例えば、自然界で風が吹けば木の葉がゆれる現象を見て、 人間の中でも風(ふう)が吹けばめまいやふらつきが起こると考えました。

このような考え方を”天人合一”と呼んでいます。

また、季節や地域の違いによって人間に異なる変化が現れることを観察して、 季節や地域による生活や食の養生法や漢方処方の変化も考えられてきました。

このような考え方は西洋医学には無い中医学独自の特徴です。

病名による治療ではなく、「証」に従って治療します

中医学では、疾病によって人間に現れた症状や顔色・排泄物・舌・脈などの変化を、 四診を使って分析した上で「証」を決定します。
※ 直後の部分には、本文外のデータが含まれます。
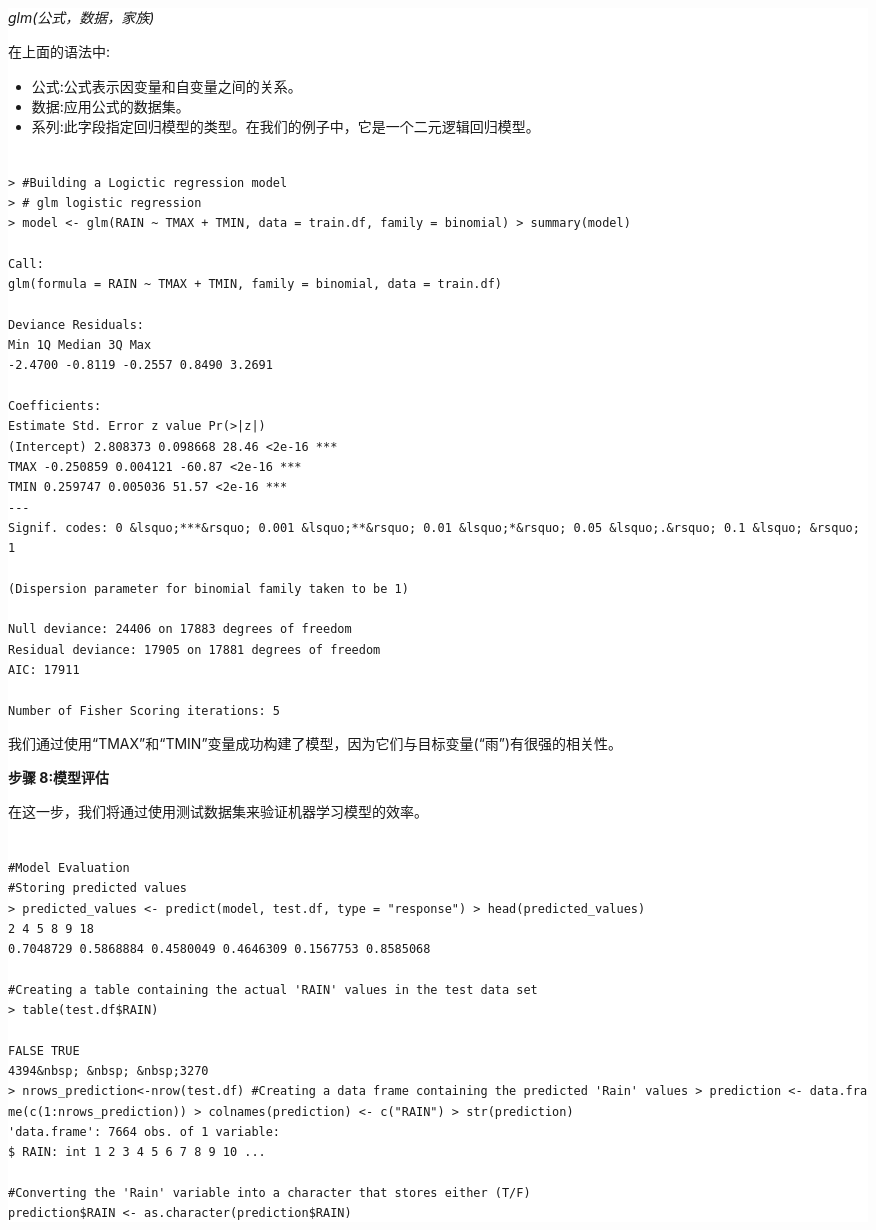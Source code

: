 *glm(公式，数据，家族)*

在上面的语法中:

*   公式:公式表示因变量和自变量之间的关系。
*   数据:应用公式的数据集。
*   系列:此字段指定回归模型的类型。在我们的例子中，它是一个二元逻辑回归模型。

```

> #Building a Logictic regression model
> # glm logistic regression
> model <- glm(RAIN ~ TMAX + TMIN, data = train.df, family = binomial) > summary(model)

Call:
glm(formula = RAIN ~ TMAX + TMIN, family = binomial, data = train.df)

Deviance Residuals:
Min 1Q Median 3Q Max
-2.4700 -0.8119 -0.2557 0.8490 3.2691

Coefficients:
Estimate Std. Error z value Pr(>|z|)
(Intercept) 2.808373 0.098668 28.46 <2e-16 ***
TMAX -0.250859 0.004121 -60.87 <2e-16 ***
TMIN 0.259747 0.005036 51.57 <2e-16 ***
---
Signif. codes: 0 &lsquo;***&rsquo; 0.001 &lsquo;**&rsquo; 0.01 &lsquo;*&rsquo; 0.05 &lsquo;.&rsquo; 0.1 &lsquo; &rsquo; 1

(Dispersion parameter for binomial family taken to be 1)

Null deviance: 24406 on 17883 degrees of freedom
Residual deviance: 17905 on 17881 degrees of freedom
AIC: 17911

Number of Fisher Scoring iterations: 5

```

我们通过使用“TMAX”和“TMIN”变量成功构建了模型，因为它们与目标变量(“雨”)有很强的相关性。

**步骤 8:模型评估**

在这一步，我们将通过使用测试数据集来验证机器学习模型的效率。

```

#Model Evaluation
#Storing predicted values
> predicted_values <- predict(model, test.df, type = "response") > head(predicted_values)
2 4 5 8 9 18
0.7048729 0.5868884 0.4580049 0.4646309 0.1567753 0.8585068

#Creating a table containing the actual 'RAIN' values in the test data set
> table(test.df$RAIN)

FALSE TRUE
4394&nbsp; &nbsp; &nbsp;3270
> nrows_prediction<-nrow(test.df) #Creating a data frame containing the predicted 'Rain' values > prediction <- data.frame(c(1:nrows_prediction)) > colnames(prediction) <- c("RAIN") > str(prediction)
'data.frame': 7664 obs. of 1 variable:
$ RAIN: int 1 2 3 4 5 6 7 8 9 10 ...

#Converting the 'Rain' variable into a character that stores either (T/F)
prediction$RAIN <- as.character(prediction$RAIN)

```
「証」とは、疾病の過程である時期(診断時)の病態を指しています。

東洋医学では、同一の病気(同じ病名)であっても、初期・中期・後期・末期などの時期によっては「証」が異なるため、 当然使用する漢方薬も変わってくるというわけです。

これを”同病異治”と呼んでいます。

また、異なる病気でも同じような症状や顔色・排泄物・舌・脈などを現すことがあり、 このような場合には異なる病気でも同じ漢方薬を用いることになります。

これを”異病同治”と呼んでいます。病名ではなく、「証」に従って治療するという原則は中医学の大きな特徴の一つです。

西洋医学における病名や検査成績を参考に治療します

中医学と西洋医学は、その歴史や各々の病気における病態の捉え方など大きく異なりますが、 病気の治療においてお互いの良いところを取り入れることはできます。

中国では中西医結合といって、 両医学の良いところを組み合わせて治療する方法が取り入れられており、中医病院でも西洋医学の検査が行なわれ、 西洋病院でも中医科があります。

当店でも相談を受ける際には、中医学による診断や弁証に基づきながらも、 西洋医学の病名や検査値を参考にして漢方処方を決定することがよくあります。

予防医学が発達しています。→”未病先防”

中医学には「未病を治す(未病先防)」という考え方があります。

未病とはいわゆる半健康人に似ています。

未だ病気にならずということで、病院で検査をしてもどこにも異常がないのに、 何となく体がだるい・めまいがする・やる気が出ない・イライラする・ぐっすり眠れない・頭が重い・手足がしびれる等の症状 (一般に不定愁訴といいます。)がみられる方は多くおられます。

中医学ではこのような時(未病の状態)にでも、症状や顔色・舌・脈等から体のひずみを捉えて、 未病から病気に発展しないように予防することが得意なのです。